# what to feed & what material to nest with



## sundar1986 (Nov 5, 2009)

hi all...i have kept rice mixed with ragi but my pigeons take only rice also i kept thin stick or straws so that they can bulid but it is picking the straw & throwing it out of the box why?...


----------



## Jay3 (May 4, 2008)

You don't put it in the box. THEY put it in the box. Just leave it where they can find it. They like to build their own nest when they are ready. 

If they are eating only rice, that isn't nutritious enough. Don't you give them any seed?
What is ragi?


----------



## sundar1986 (Nov 5, 2009)

it's finger millet or also known as african millet....

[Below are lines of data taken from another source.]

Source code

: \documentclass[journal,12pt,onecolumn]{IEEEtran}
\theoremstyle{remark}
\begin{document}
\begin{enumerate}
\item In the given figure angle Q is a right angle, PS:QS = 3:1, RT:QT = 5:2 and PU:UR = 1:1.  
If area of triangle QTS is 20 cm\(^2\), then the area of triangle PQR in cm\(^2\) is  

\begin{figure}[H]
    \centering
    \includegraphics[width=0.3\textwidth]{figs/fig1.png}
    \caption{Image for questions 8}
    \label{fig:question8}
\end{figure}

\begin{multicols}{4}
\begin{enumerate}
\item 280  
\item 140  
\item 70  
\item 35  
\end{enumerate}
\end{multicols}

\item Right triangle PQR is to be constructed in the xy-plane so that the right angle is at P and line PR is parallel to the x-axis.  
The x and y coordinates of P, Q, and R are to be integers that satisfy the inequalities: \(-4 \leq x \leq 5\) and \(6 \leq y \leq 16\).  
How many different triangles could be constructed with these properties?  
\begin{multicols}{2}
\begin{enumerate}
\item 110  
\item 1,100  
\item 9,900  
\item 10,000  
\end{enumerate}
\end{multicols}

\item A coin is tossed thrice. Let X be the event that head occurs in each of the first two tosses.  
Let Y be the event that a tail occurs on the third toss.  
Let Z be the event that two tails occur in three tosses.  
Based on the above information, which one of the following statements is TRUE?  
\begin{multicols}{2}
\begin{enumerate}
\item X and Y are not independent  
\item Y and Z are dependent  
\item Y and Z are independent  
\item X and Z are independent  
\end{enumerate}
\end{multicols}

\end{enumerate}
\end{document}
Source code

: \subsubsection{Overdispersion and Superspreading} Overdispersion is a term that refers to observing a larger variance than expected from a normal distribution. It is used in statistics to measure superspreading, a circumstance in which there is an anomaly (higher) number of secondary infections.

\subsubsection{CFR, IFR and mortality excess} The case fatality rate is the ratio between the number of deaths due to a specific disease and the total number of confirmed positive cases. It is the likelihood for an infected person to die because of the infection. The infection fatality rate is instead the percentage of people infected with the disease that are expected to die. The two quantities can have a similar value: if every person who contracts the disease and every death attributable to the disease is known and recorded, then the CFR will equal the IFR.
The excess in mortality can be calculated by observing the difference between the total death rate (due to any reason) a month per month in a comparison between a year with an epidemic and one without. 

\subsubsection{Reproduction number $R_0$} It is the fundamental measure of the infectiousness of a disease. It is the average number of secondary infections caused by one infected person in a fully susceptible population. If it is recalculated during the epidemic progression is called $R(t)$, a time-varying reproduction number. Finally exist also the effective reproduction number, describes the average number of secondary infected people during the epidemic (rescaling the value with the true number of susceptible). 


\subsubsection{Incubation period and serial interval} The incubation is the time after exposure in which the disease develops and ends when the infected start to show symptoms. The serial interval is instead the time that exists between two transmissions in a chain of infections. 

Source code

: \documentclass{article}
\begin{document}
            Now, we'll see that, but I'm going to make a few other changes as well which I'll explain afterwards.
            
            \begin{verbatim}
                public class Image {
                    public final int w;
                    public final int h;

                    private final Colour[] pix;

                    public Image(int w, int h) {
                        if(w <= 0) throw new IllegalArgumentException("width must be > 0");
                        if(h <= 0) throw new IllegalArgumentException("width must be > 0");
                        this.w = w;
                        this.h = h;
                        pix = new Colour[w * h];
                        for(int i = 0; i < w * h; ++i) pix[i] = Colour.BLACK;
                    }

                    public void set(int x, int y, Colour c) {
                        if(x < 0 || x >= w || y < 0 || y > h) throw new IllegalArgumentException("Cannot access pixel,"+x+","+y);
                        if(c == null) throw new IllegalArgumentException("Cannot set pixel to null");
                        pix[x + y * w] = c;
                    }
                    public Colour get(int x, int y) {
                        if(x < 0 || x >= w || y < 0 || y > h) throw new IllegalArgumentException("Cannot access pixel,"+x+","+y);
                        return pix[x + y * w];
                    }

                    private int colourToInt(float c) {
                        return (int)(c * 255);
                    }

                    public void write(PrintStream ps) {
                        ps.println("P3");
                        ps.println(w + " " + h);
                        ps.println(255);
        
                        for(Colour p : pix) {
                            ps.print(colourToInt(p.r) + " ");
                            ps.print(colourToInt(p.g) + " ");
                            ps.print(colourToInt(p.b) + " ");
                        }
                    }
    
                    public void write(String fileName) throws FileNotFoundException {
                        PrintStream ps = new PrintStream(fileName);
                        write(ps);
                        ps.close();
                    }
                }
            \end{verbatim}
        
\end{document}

oh ok then shall i take out the straws or shall i leave it up to them...cos i feel that i should not put my hands inside their box as it's their home and their privacy....


----------



## Jay3 (May 4, 2008)

Leave it up to them. But from now on, just make it available to them. They like gathering it.
Do you have other seeds to give them? Peas or corn?


----------



## sundar1986 (Nov 5, 2009)

ya i do have ...i will feed them rotation wise...first i gave wheat then rice..now finger millet ...in between i will feed them with peanuts


----------



## Jay3 (May 4, 2008)

Why not just mix it up and let them eat it that way? Peanuts is just a snack or treat.


----------



## sundar1986 (Nov 5, 2009)

oh...i have heard that if they do what we say and then if we them gift as something which they love to eat..they will feel happy is it so?


----------



## Naunnie (Sep 2, 2009)

Hello Sundar. Pigeons are seed eaters and prefer to eat and peck for food on the ground. That is their nature. To have healthy birds in captivity they need a variety of seed, fresh clean water at all times... and grit in a separate bowl to eat when they want/need it. I'm not sure what is available where you are, but if you can obtain a wildbird food seed mix, something with millet, peas, Milo, wheat, barley, or something similar to this... a product for feeding birds, it would be best for them. There are other food additives that will benefit them, but first... they need seeds, water and grit to eat. Most pigeons love peanuts, but it is usually only fed as a treat...reward.


----------



## sundar1986 (Nov 5, 2009)

thanks naunnie...ok i will do it..i am already feeding them millet...by the way how many babies do they raise in a year...once a baby is born how many days will it take for the baby to get mature and form pair and lay it's first egg...hope u aren't confused


----------



## Naunnie (Sep 2, 2009)

Hey Sundar, No, I'm not confused. There are many things to consider before trying to raise pigeon babies. How many babies and how long for them to grow up depends on the parents health and living conditions. Are your birds breeding?


----------



## sundar1986 (Nov 5, 2009)

i am having it for the past one month..initially they fight a lot...sply the female..she always use to enter the box first and tries to scare away the male...so i separated their box but they use to be together whole day...but now they have started kissing each other and tries to mate...and i think it's their first baby ...but till now they didn't build any nest...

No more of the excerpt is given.